Tschechische Kirchenkommission beklagt Armut im Sudetenland
Prag ‐ Das einst von Deutschen bewohnte Sudetenland hat Probleme. Armut, zu wenig Bildung und Strukturschwäche sind nur ein paar davon. Eine kirchliche Kommission will aufrütteln, aber auch Mut machen.
Aktualisiert: 28.05.2024
Lesedauer:
Der Prager Weihbischof Vaclav Maly hat auf oft übersehene Probleme in den tschechischen Grenzregionen verwiesen. Viele Landstriche, die vormals von Deutschen besiedelt waren, litten weiter unter Armut und entfernten sich vom aufstrebenden Rest der Tschechischen Republik, aber auch von den ärmeren Regionen Europas, heißt es in einem Dokument der bischöflichen Kommission für Gerechtigkeit und Frieden („Iustitia et Pax“), die von Maly geleitet wird. Trotz Fördermitteln gebe es nach jüngsten Eurostat-Erhebungen in der EU nur drei Regionen, deren Wirtschaft sich langsamer entwickelt als jene im Norden Tschechiens, zitiert die Presseagentur Kathpress aus dem Papier.
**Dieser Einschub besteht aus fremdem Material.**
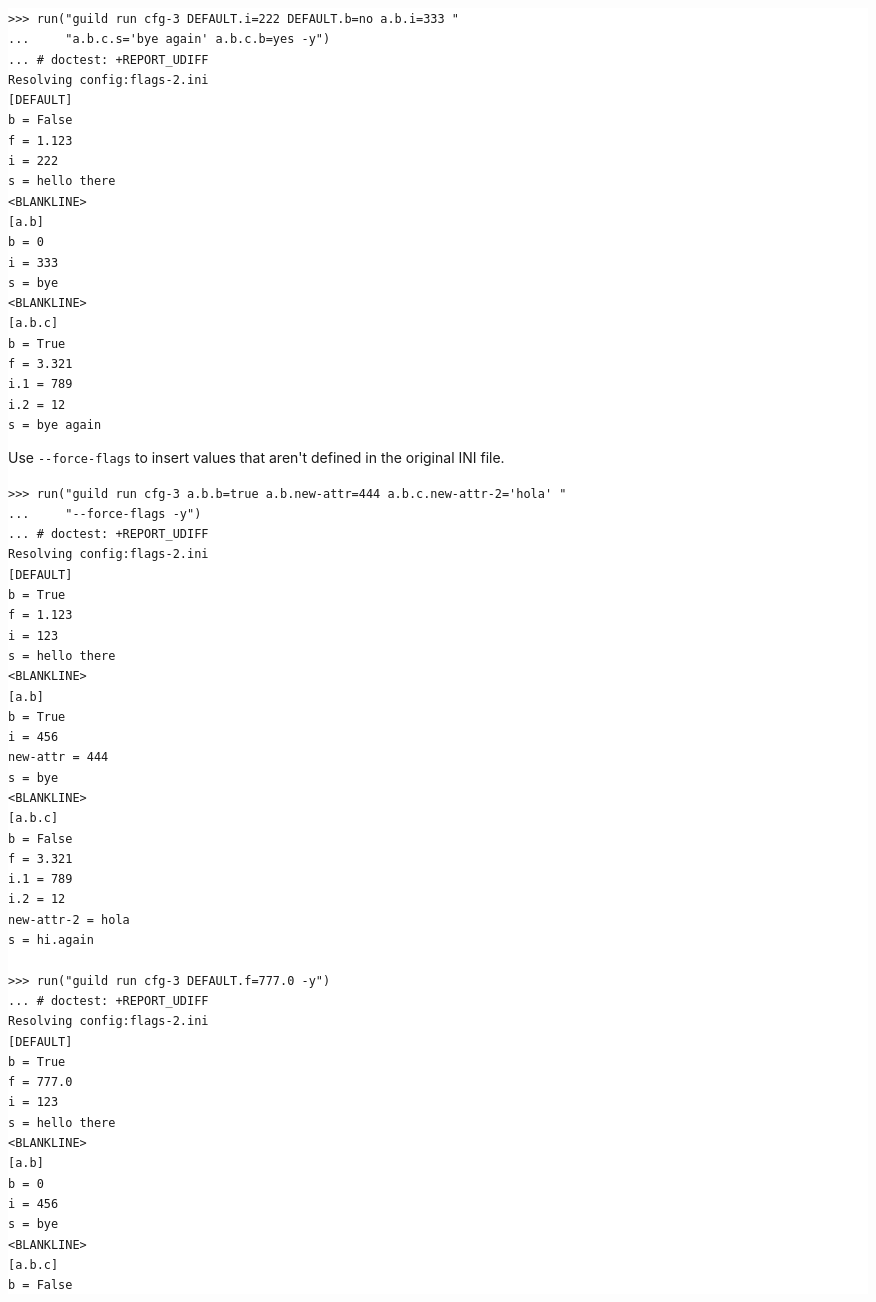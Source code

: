     >>> run("guild run cfg-3 DEFAULT.i=222 DEFAULT.b=no a.b.i=333 "
    ...     "a.b.c.s='bye again' a.b.c.b=yes -y")
    ... # doctest: +REPORT_UDIFF
    Resolving config:flags-2.ini
    [DEFAULT]
    b = False
    f = 1.123
    i = 222
    s = hello there
    <BLANKLINE>
    [a.b]
    b = 0
    i = 333
    s = bye
    <BLANKLINE>
    [a.b.c]
    b = True
    f = 3.321
    i.1 = 789
    i.2 = 12
    s = bye again

Use `--force-flags` to insert values that aren't defined in the
original INI file.

    >>> run("guild run cfg-3 a.b.b=true a.b.new-attr=444 a.b.c.new-attr-2='hola' "
    ...     "--force-flags -y")
    ... # doctest: +REPORT_UDIFF
    Resolving config:flags-2.ini
    [DEFAULT]
    b = True
    f = 1.123
    i = 123
    s = hello there
    <BLANKLINE>
    [a.b]
    b = True
    i = 456
    new-attr = 444
    s = bye
    <BLANKLINE>
    [a.b.c]
    b = False
    f = 3.321
    i.1 = 789
    i.2 = 12
    new-attr-2 = hola
    s = hi.again

    >>> run("guild run cfg-3 DEFAULT.f=777.0 -y")
    ... # doctest: +REPORT_UDIFF
    Resolving config:flags-2.ini
    [DEFAULT]
    b = True
    f = 777.0
    i = 123
    s = hello there
    <BLANKLINE>
    [a.b]
    b = 0
    i = 456
    s = bye
    <BLANKLINE>
    [a.b.c]
    b = False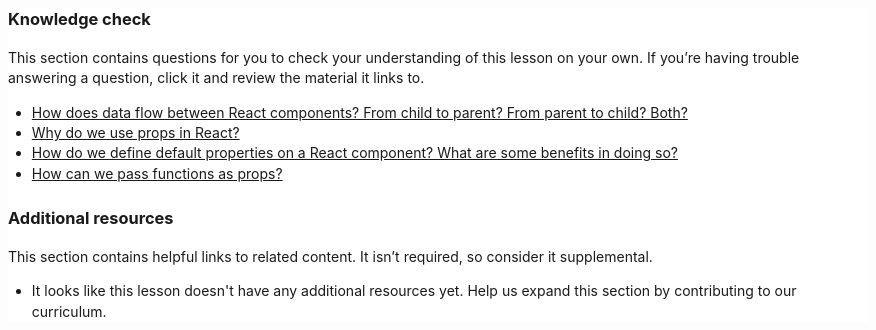 ### Knowledge check

This section contains questions for you to check your understanding of this lesson on your own. If you’re having trouble answering a question, click it and review the material it links to.

*   <a class="knowledge-check-link" href="#data-transfer-in-react">How does data flow between React components? From child to parent? From parent to child? Both?</a>
*   <a class="knowledge-check-link" href="#using-props-in-react">Why do we use props in React?</a>
*   <a class="knowledge-check-link" href="#default-props">How do we define default properties on a React component? What are some benefits in doing so?</a>
*   <a class="knowledge-check-link" href="#functions-as-props">How can we pass functions as props?</a>

### Additional resources

This section contains helpful links to related content. It isn’t required, so consider it supplemental.

*   It looks like this lesson doesn't have any additional resources yet. Help us expand this section by contributing to our curriculum.
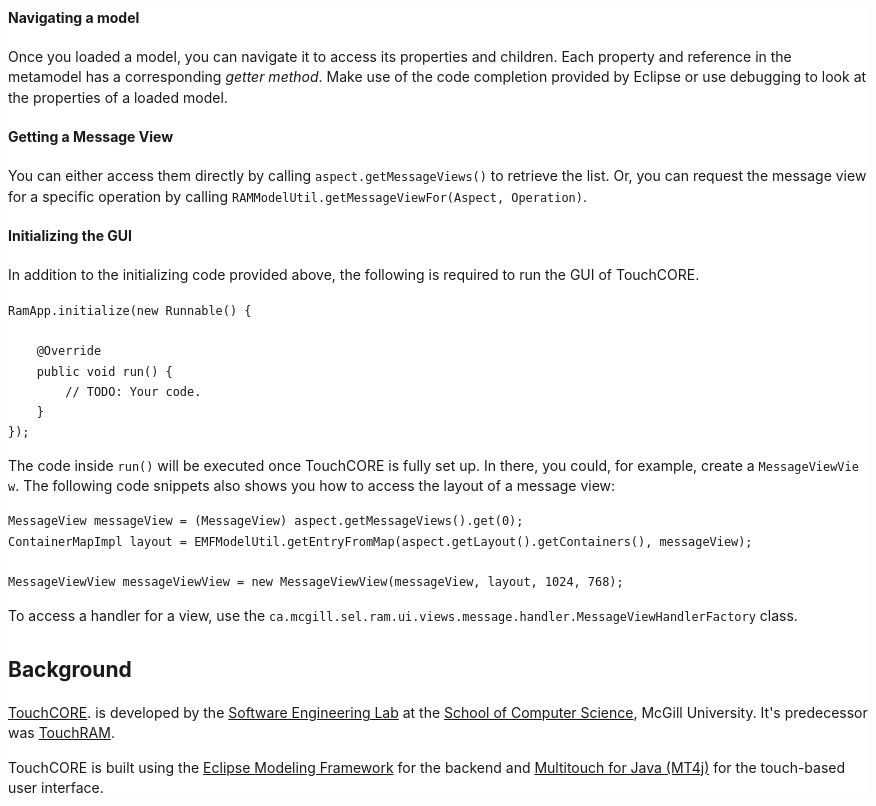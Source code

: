 #### Navigating a model

Once you loaded a model, you can navigate it to access its properties and children. Each property and reference in the metamodel has a corresponding *getter method*. Make use of the code completion provided by Eclipse or use debugging to look at the properties of a loaded model.

#### Getting a Message View

You can either access them directly by calling `aspect.getMessageViews()` to retrieve the list.
Or, you can request the message view for a specific operation by calling `RAMModelUtil.getMessageViewFor(Aspect, Operation)`.

#### Initializing the GUI

In addition to the initializing code provided above, the following is required to run the GUI of TouchCORE.

```
RamApp.initialize(new Runnable() {
        
    @Override
    public void run() {
        // TODO: Your code.
    }
});
```

The code inside `run()` will be executed once TouchCORE is fully set up. In there, you could, for example, create a `MessageViewView`. The following code snippets also shows you how to access the layout of a message view:

```
MessageView messageView = (MessageView) aspect.getMessageViews().get(0);
ContainerMapImpl layout = EMFModelUtil.getEntryFromMap(aspect.getLayout().getContainers(), messageView);

MessageViewView messageViewView = new MessageViewView(messageView, layout, 1024, 768);
```

To access a handler for a view, use the `ca.mcgill.sel.ram.ui.views.message.handler.MessageViewHandlerFactory` class.

## Background

[TouchCORE](http://touchcore.cs.mcgill.ca). is developed by the [Software Engineering Lab](http://www.cs.mcgill.ca/~joerg/SEL/SEL_Home.html) at the [School of Computer Science](http://cs.mcgill.ca), McGill University. It's predecessor was [TouchRAM](http://touchcore.cs.mcgill.ca/TouchRAM.html).

TouchCORE is built using the [Eclipse Modeling Framework](http://www.eclipse.org/emf) for the backend and [Multitouch for Java (MT4j)](http://mt4j.org/) for the touch-based user interface.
Die schlechteren Lebensbedingungen zeigen sich konkret in einem hohen Maß an Arbeitslosigkeit, Armut, schlechtem Zugang zu Gesundheitsfürsorge, in Defiziten im Schulwesen, im öffentlichen Verkehr und überhaupt in den staatlichen Einrichtungen, so Maly. Die „Schuld an der unerfreulichen Lage in den ehemaligen Sudeten“ könne aber nicht einfach der komplizierten Geschichte im 20. Jahrhundert angelastet werden; es liege nach soziologischen Befunden auch an der „generellen Ausrichtung des tschechischen Bildungs- und Sozialsystems, das die Unterschiede zwischen Menschen und Regionen verstärkt“.
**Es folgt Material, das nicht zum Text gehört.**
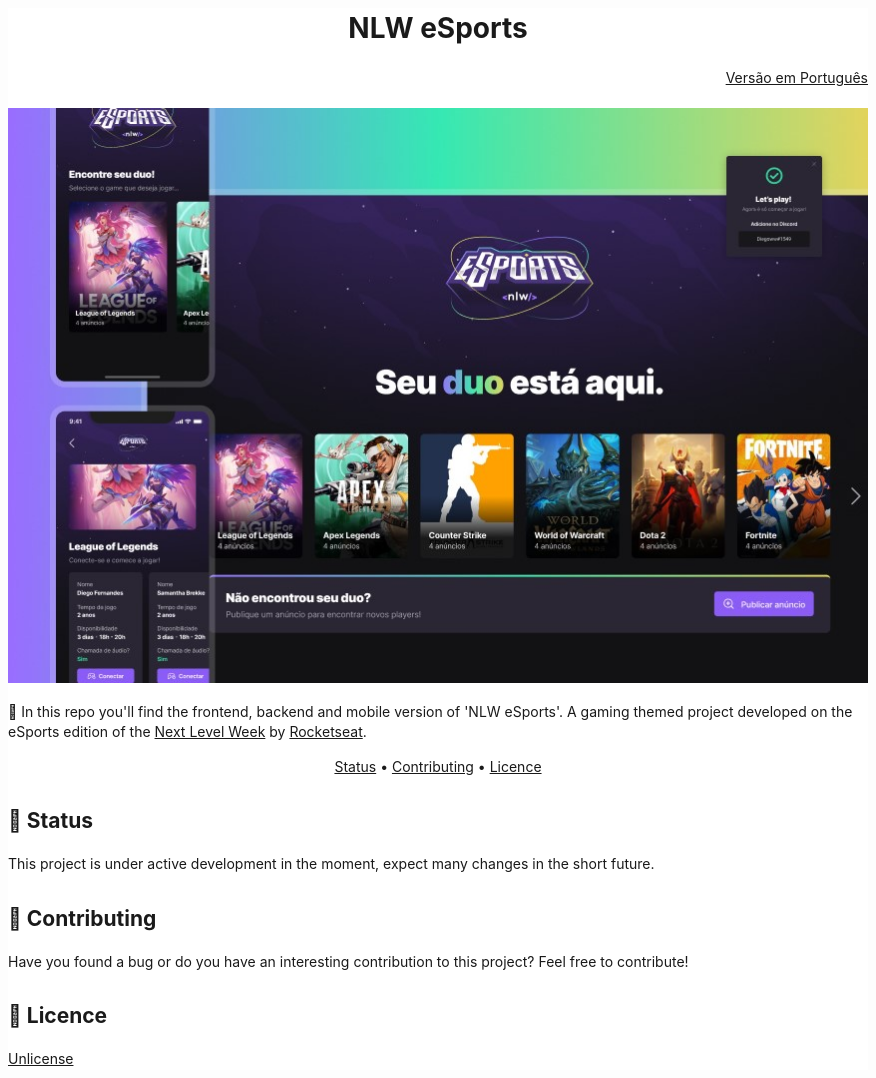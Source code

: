 <h1 align="center">NLW eSports</h1>

<div align="right">
    <a href="./readme.pt.md" />Versão em Português</a>
</div>
<br />

<img width="100%" alt="NLW eSports Logo" title="NLW eSports Logo" src="./.github/overview.jpg" />

<p>🚀 In this repo you'll find the frontend, backend and mobile version of 'NLW eSports'. A gaming themed project developed on the eSports edition of the <a href="https://nextlevelweek.com/" target="_blank">Next Level Week</a> by <a href="https://www.rocketseat.com.br/" target="_blank">Rocketseat</a>.</p>

<p align="center">
 <a href="#status">Status</a> • 
 <a href="#contributing">Contributing</a> • 
 <a href="#license">Licence</a>
</p>

<h2 id="status">🚧 Status</h2>
This project is under active development in the moment, expect many changes in the short future.

<h2 id="contributing">🤝 Contributing</h2>
<p>Have you found a bug or do you have an interesting contribution to this project? Feel free to contribute!</p>

<h2 id="licence">📘 Licence</h2>
<a href="https://choosealicense.com/licenses/unlicense/" target="_blank" />Unlicense</a>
Die Grenzgebiete seien ein „Spiegel des nicht funktionierenden Staates und Opfer des nicht solidarischen und populistischen Verhaltens einiger politischer und unternehmerischer Gruppierungen“, stellt die kirchliche Kommission fest. Die Kinder von Eltern mit Grundausbildung oder Lehrbrief schwankten „beständig zwischen nicht abgeschlossener Grundschule und Lehrling“; und jene, denen es gelingt auszubrechen, ziehe es in die „entwickelteren Regionen, in denen sie dann auch bleiben“.
Umgekehrt zögen in die Grenzgebiete schlechter ausgebildete und auf Sozialabgaben angewiesene Menschen, deren „Verschuldung das Familienleben belastet, zum Zerfall von Familien führt und eine hohe Scheidungsrate nach sich zieht“. Der Mangel an qualifizierten Arbeitskräften und funktionierender Infrastruktur halte wiederum Firmen von der Ansiedlung in den Grenzgebieten ab.
Als eine Lösung der drängenden Fragen verweist das Papier unter anderem auf grenzüberschreitende Zusammenarbeit, die in den sogenannten Euroregionen gefördert wird. Durch sie würden „gemeinsames Regionalbewusstsein gefördert, inneres Potenzial der lokalen Bevölkerung mobilisiert, attraktive Chancen in peripheren Regionen aufgespürt und nicht zuletzt die Fähigkeit zu gemeinsamer Planung mit mittelfristigem Horizont unterstützt“.
Ein wichtiger Schritt sei dabei Bildung im Vorschulalter, durch die die „unselige Korrelation zwischen dem niedrigen Bildungsgrad der Eltern und ihrer Kinder“ beseitigt werden könne. Es gebe in den Grenzgebieten „schon eine große Zahl an künstlerischen Grundschulen, Programmen der außerschulischen Weiterbildung, karitativen, Pfarr- oder Gemeindezentren und Vereinigungen“. Die dort Engagierten müssten aber oft „eine Menge innerer Energie aufwenden, um ihre Arbeit angesichts des geringen Interesses und der Gleichgültigkeit der Mehrheitsbevölkerung fortzusetzen“.
Es liege im Interesse aller, so Bischof Maly, wenn „die lokal aktiven und sich aufopfernden Menschen nicht ausbrennen, sondern vielmehr maximale Unterstützung erhalten“. Die Gegenwart von Menschen, die sich für andere einsetzen, inspiriere nicht nur andere Nachfolger, sondern stärke auch „das Vertrauen unter den Menschen vor Ort und letztlich der ganzen Gesellschaft“.